"""

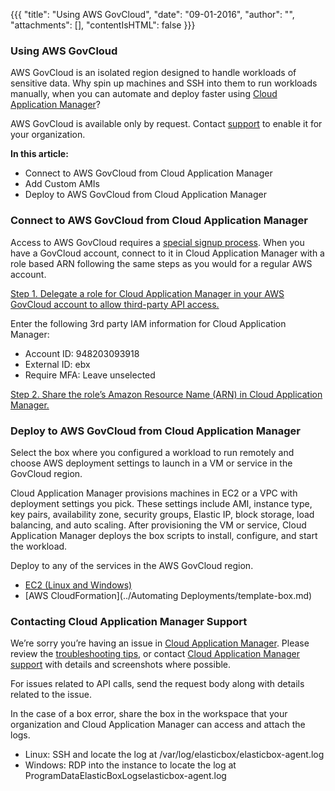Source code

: {{{
"title": "Using AWS GovCloud",
"date": "09-01-2016",
"author": "",
"attachments": [],
"contentIsHTML": false
}}}

### Using AWS GovCloud

AWS GovCloud is an isolated region designed to handle workloads of sensitive data. Why spin up machines and SSH into them to run workloads manually, when you can automate and deploy faster using [Cloud Application Manager](//www.ctl.io/guides/#cloud-application-manager)?

AWS GovCloud is available only by request. Contact [support](mailto:incident@CenturyLink.com) to enable it for your organization.

**In this article:**
* Connect to AWS GovCloud from Cloud Application Manager
* Add Custom AMIs
* Deploy to AWS GovCloud from Cloud Application Manager

### Connect to AWS GovCloud from Cloud Application Manager

Access to AWS GovCloud requires a [special signup process](http://docs.aws.amazon.com/govcloud-us/latest/UserGuide/getting-set-up.html). When you have a GovCloud account, connect to it in Cloud Application Manager with a role based ARN following the same steps as you would for a regular AWS account.

[Step 1. Delegate a role for Cloud Application Manager in your AWS GovCloud account to allow third-party API access.](./using-your-aws-account.md)

Enter the following 3rd party IAM information for Cloud Application Manager:
* Account ID: 948203093918
* External ID: ebx
* Require MFA: Leave unselected

[Step 2. Share the role’s Amazon Resource Name (ARN) in Cloud Application Manager.](./using-your-aws-account.md)

### Deploy to AWS GovCloud from Cloud Application Manager

Select the box where you configured a workload to run remotely and choose AWS deployment settings to launch in a VM or service in the GovCloud region.

Cloud Application Manager provisions machines in EC2 or a VPC with deployment settings you pick. These settings include AMI, instance type, key pairs, availability zone, security groups, Elastic IP, block storage, load balancing, and auto scaling. After provisioning the VM or service, Cloud Application Manager deploys the box scripts to install, configure, and start the workload.

Deploy to any of the services in the AWS GovCloud region.

* [EC2 (Linux and Windows)](./using-your-aws-account.md)
* [AWS CloudFormation](../Automating Deployments/template-box.md)

### Contacting Cloud Application Manager Support

We’re sorry you’re having an issue in [Cloud Application Manager](https://www.ctl.io/cloud-application-manager/). Please review the [troubleshooting tips](../Troubleshooting/troubleshooting-tips.md), or contact [Cloud Application Manager support](mailto:incident@CenturyLink.com) with details and screenshots where possible.

For issues related to API calls, send the request body along with details related to the issue.

In the case of a box error, share the box in the workspace that your organization and Cloud Application Manager can access and attach the logs.
* Linux: SSH and locate the log at /var/log/elasticbox/elasticbox-agent.log
* Windows: RDP into the instance to locate the log at ProgramDataElasticBoxLogselasticbox-agent.log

"""

Give back the whole listing exactly as it stands. Drop every picture.

Source code

: {{{
"title": "Using AWS GovCloud",
"date": "09-01-2016",
"author": "",
"attachments": [],
"contentIsHTML": false
}}}

### Using AWS GovCloud

AWS GovCloud is an isolated region designed to handle workloads of sensitive data. Why spin up machines and SSH into them to run workloads manually, when you can automate and deploy faster using [Cloud Application Manager](//www.ctl.io/guides/#cloud-application-manager)?

AWS GovCloud is available only by request. Contact [support](mailto:incident@CenturyLink.com) to enable it for your organization.

**In this article:**
* Connect to AWS GovCloud from Cloud Application Manager
* Add Custom AMIs
* Deploy to AWS GovCloud from Cloud Application Manager

### Connect to AWS GovCloud from Cloud Application Manager

Access to AWS GovCloud requires a [special signup process](http://docs.aws.amazon.com/govcloud-us/latest/UserGuide/getting-set-up.html). When you have a GovCloud account, connect to it in Cloud Application Manager with a role based ARN following the same steps as you would for a regular AWS account.

[Step 1. Delegate a role for Cloud Application Manager in your AWS GovCloud account to allow third-party API access.](./using-your-aws-account.md)

Enter the following 3rd party IAM information for Cloud Application Manager:
* Account ID: 948203093918
* External ID: ebx
* Require MFA: Leave unselected

[Step 2. Share the role’s Amazon Resource Name (ARN) in Cloud Application Manager.](./using-your-aws-account.md)

### Deploy to AWS GovCloud from Cloud Application Manager

Select the box where you configured a workload to run remotely and choose AWS deployment settings to launch in a VM or service in the GovCloud region.

Cloud Application Manager provisions machines in EC2 or a VPC with deployment settings you pick. These settings include AMI, instance type, key pairs, availability zone, security groups, Elastic IP, block storage, load balancing, and auto scaling. After provisioning the VM or service, Cloud Application Manager deploys the box scripts to install, configure, and start the workload.

Deploy to any of the services in the AWS GovCloud region.

* [EC2 (Linux and Windows)](./using-your-aws-account.md)
* [AWS CloudFormation](../Automating Deployments/template-box.md)

### Contacting Cloud Application Manager Support

We’re sorry you’re having an issue in [Cloud Application Manager](https://www.ctl.io/cloud-application-manager/). Please review the [troubleshooting tips](../Troubleshooting/troubleshooting-tips.md), or contact [Cloud Application Manager support](mailto:incident@CenturyLink.com) with details and screenshots where possible.

For issues related to API calls, send the request body along with details related to the issue.

In the case of a box error, share the box in the workspace that your organization and Cloud Application Manager can access and attach the logs.
* Linux: SSH and locate the log at /var/log/elasticbox/elasticbox-agent.log
* Windows: RDP into the instance to locate the log at ProgramDataElasticBoxLogselasticbox-agent.log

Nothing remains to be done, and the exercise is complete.